Glucocorticoids, particularly prednisone/ prednisolone and dexamethasone, play a prominent role in the treatment of pediatric patients with acute lymphoblastic leukemia due to their ability to induce apoptosis in susceptible cells. Current therapeutic protocols use prednisone for both the prophase and the induction phase of the therapy because the greater antileukemic activity of dexamethasone is compromised by its high frequency of serious adverse reactions.


To compare, for the first time, the in vitro antileukemic activity of prednisolone alone to that of a combination of prednisolone and dexamethasone using dexamethasone at a very low and presumably safe dosage (1/50 w/w).


Lymphoblasts were isolated from bone marrow and/or blood samples from children with newly diagnosed acute lymphoblastic leukemia. The cytotoxic activity of prednisolone, dexamethasone and the prednisolone/dexamethasone combination against isolated leukemia cells was analyzed using the MTT cytotoxicity assay.


We observed differences in the in vitro antileukemic activity of prednisolone and dexamethasone in 21% of the tested patients. 3% of the children were prednisolone sensitive but dexamethasone resistant, while 18% were prednisolone resistant and dexamethasone sensitive. 32% were sensitive to both glucocorticoids and 18% were resistant to both. Cells from patients with good in vivo responses to prednisone monotherapy were more responsive to prednisolone in vitro than were cells from patients with poor prednisone responses (P<0.07). Importantly, we demonstrated that the use of even a minimal dose (1/50 w/w) of dexamethasone with prednisolone dramatically increases the in vitro anti-leukemic activity of prednisolone (P<0.0006).

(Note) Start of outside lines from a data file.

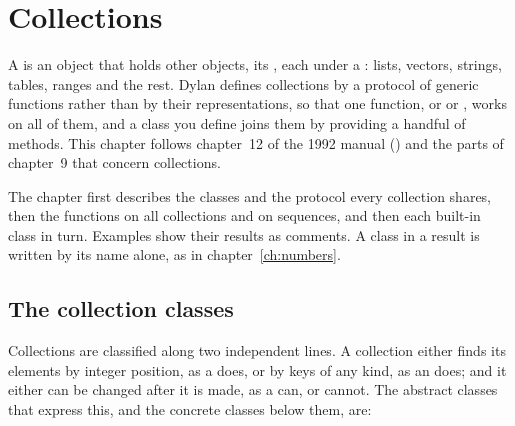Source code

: \chapter{Collections}\label{ch:collections}

A  is an object that holds other objects, its
, each under a : lists, vectors, strings,
tables, ranges and the rest. Dylan defines collections by a protocol of
generic functions rather than by their representations, so that one
function,  or  or , works on all of
them, and a class you define joins them by providing a handful of
methods. This chapter follows chapter~12 of the 1992 manual
() and the parts of chapter~9 that concern
collections.

The chapter first describes the classes and the protocol every
collection shares, then the functions on all collections and on
sequences, and then each built-in class in turn. Examples show their
results as comments. A class in a result is written by its name alone,
as in chapter~\ref{ch:numbers}.

\section{The collection classes}\label{sec:collections-classes}

Collections are classified along two independent lines. A collection
either finds its elements by integer position, as a 
does, or by keys of any kind, as an  does;
and it either can be changed after it is made, as a  can, or cannot. The abstract classes that express this, and
the concrete classes below them, are:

The high inter-individual variability of acute lymphoblastic leukemia responses to glucocorticoids suggest that either patients should be selected for prednisone or dexamethasone treatment on the basis of predictive biomarkers or that prednisone should be used directly in combination with a very low and safe dose of dexamethasone to potentiate its antileukemic activity. The latter option is likely to be cheaper and more efficient, and therefore warrants further clinical investigation to assess its efficacy and safety in treating childhood acute lymphoblastic leukemia.